What's the value of a golden nugget?
Once upon a time I was a flashcard freak. I spent a decade hoarding facts and ideas into a collection of 30,000 cards that I reviewed obsessively with spaced repetition algorithms. Then I spent another three years recording podcasts about it.
We called the podcast “Golden Nuggets” because a recurring topic of conversation was the problem of knowledge valuation - how should you weigh the expected value of a flashcard you are considering adding to your collection?
I learned that people are as varied in their taste in flashcards as they are in their taste in music. Some like to extract insights from the biographies of great historical figures, others prefer the foundations of mathematics. Some are highly selective, even delicate connoisseurs of perfectly packaged factoids, while others prefer a more evolutionary approach, creating hundreds of flashcards in a sitting and letting future review sessions perform the Darwinian filter.
It’s difficult to know in advance how useful a particular flashcard will end up being. Scrolling back with the benefit of hindsight I can make rough judgements about which cards were worth creating: from the German vocabulary cards I never used and the extracts from random Wikipedia articles that ended up orphaned from the rest of my collection, to the programming cards that helped me find my first job.
What if I had been able to see every counterfactual world in which I added or removed a particular flashcard? What if I could have tried every possible combination and chosen between them based on how my life actually turned out? It would surely have told me something about what kind of knowledge I ought to value.
There’s a wonderful paper from 2021 called DreamCoder where the authors built a system that does something analogous to this, but with programs instead of flashcards. Rather than deciding in advance which concepts are worth knowing, the system discovers their value by testing them across thousands of problems and seeing which ones keep proving useful.
DreamCoder uses a so-called “wake-sleep” algorithm. During the waking phase, given a handful of input-output examples like [3,1,2] → [1,2,3], it searches over combinations of tokens in a simple functional programming language until it finds an executable program that can successfully transform all of the inputs to the outputs.
During the “sleep phase”, DreamCoder then refactors solutions to the problems it solved, abstracting out reusable functions into a shared library of concepts. The guiding principle for the refactoring is compression: a concept earns its place in the library if it makes solutions shorter across the entire corpus of tasks it was trained on.

Once DreamCoder has built a library, it can search over combinations of library functions rather than raw primitives. Since library functions are higher-level, solutions expressed in them are much shorter, and shorter solutions are exponentially easier to find. A program to sort a list expressed in raw primitives requires 32 function calls and would take 10^73 years to find by brute force, but expressed using the learned library it requires only 5 function calls and is found in under 10 minutes.
I realised when re-reading the paper recently it provides an interesting perspective on my question. It suggests that one of the ways you can value a golden nugget is in how well it reduces the search space for problems you haven't encountered yet. This would allow you to compare the value of pieces of knowledge - how much harder do remaining problems become when you remove it from your library?

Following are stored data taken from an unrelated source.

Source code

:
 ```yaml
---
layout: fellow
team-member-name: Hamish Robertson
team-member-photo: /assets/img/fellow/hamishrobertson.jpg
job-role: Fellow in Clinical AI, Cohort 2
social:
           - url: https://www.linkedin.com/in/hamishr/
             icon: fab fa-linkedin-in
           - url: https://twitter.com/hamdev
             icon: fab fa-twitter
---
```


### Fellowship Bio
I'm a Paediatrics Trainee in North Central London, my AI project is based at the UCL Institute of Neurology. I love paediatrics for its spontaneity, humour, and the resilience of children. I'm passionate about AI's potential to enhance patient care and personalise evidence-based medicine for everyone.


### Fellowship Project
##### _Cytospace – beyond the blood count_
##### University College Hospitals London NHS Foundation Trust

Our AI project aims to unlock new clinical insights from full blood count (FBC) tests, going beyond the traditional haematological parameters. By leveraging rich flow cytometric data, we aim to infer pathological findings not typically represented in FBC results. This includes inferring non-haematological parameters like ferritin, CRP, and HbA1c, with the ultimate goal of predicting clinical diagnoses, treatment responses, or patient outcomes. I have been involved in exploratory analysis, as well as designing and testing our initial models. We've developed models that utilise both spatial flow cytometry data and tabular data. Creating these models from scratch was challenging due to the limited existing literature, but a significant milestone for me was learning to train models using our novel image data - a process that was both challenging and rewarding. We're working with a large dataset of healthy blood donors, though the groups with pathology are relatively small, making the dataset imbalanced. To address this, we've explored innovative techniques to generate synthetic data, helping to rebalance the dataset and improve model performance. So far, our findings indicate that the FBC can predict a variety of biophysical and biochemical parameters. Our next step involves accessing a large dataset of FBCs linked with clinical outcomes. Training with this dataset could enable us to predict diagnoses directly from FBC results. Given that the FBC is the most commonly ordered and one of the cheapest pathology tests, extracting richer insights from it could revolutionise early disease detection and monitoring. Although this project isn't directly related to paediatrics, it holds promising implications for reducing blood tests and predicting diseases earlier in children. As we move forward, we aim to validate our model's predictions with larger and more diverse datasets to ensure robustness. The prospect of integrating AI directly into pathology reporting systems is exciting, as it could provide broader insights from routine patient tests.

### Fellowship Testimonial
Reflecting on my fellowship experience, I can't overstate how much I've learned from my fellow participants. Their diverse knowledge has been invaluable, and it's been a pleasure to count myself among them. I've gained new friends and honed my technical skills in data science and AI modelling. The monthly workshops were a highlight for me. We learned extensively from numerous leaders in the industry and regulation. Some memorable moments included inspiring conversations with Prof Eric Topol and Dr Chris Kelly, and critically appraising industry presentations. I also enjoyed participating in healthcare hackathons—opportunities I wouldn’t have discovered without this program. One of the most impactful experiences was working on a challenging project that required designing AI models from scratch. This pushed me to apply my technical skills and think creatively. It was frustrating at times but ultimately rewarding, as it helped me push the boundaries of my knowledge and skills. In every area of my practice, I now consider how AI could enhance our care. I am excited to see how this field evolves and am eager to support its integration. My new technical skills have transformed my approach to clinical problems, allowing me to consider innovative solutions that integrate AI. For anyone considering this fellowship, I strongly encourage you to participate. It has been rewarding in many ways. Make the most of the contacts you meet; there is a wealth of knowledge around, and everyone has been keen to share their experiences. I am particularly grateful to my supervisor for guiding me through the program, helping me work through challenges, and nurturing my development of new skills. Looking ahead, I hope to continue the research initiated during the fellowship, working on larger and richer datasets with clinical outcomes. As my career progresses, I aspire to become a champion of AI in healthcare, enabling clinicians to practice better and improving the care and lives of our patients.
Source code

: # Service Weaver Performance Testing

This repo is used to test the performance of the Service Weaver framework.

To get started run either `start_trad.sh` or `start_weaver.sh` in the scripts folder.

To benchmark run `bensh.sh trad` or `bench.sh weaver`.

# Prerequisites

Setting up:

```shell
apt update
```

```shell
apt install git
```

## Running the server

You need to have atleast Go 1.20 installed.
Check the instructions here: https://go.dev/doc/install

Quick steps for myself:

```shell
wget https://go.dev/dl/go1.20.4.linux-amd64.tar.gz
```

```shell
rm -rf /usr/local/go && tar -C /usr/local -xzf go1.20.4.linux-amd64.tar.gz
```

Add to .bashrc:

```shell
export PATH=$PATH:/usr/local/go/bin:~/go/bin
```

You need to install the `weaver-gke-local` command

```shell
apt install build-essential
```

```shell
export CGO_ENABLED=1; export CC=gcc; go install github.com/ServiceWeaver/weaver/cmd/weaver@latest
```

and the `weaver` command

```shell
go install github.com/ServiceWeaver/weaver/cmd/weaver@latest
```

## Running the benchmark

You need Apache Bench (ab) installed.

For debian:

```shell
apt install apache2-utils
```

What excites me is that LLMs allow us to run DreamCoder-style experiments over anything representable as text - not just programs, but theories, explanations, historical narratives, scientific concepts. We could investigate how individual ideas affect the search space for problems we haven’t yet encountered.
Take for instance DreamCoder’s “growing a language for vector calculus and physics” experiment:
It reminds me of what Demis Hassabis has called the “Einstein test” for AGI - can an AI system trained only on data up to 1900s rediscover special relativity?
What if we inverted that experiment? Give the system all the conceptual ingredients Einstein needed and remove them one-by-one. Which are accidents of how Einstein happened to think about the problem? Could a system reconstruct the same physics from a different set of primitives entirely?
Beyond science, what if we could simulate the conditions of ancient Athens - a city of perhaps 100,000 people where the density of interesting minds per acre of the Agora may have been the highest in history - and test which ingredients were essential to that explosion of ideas?
Might it be possible to turn epistemology into a science?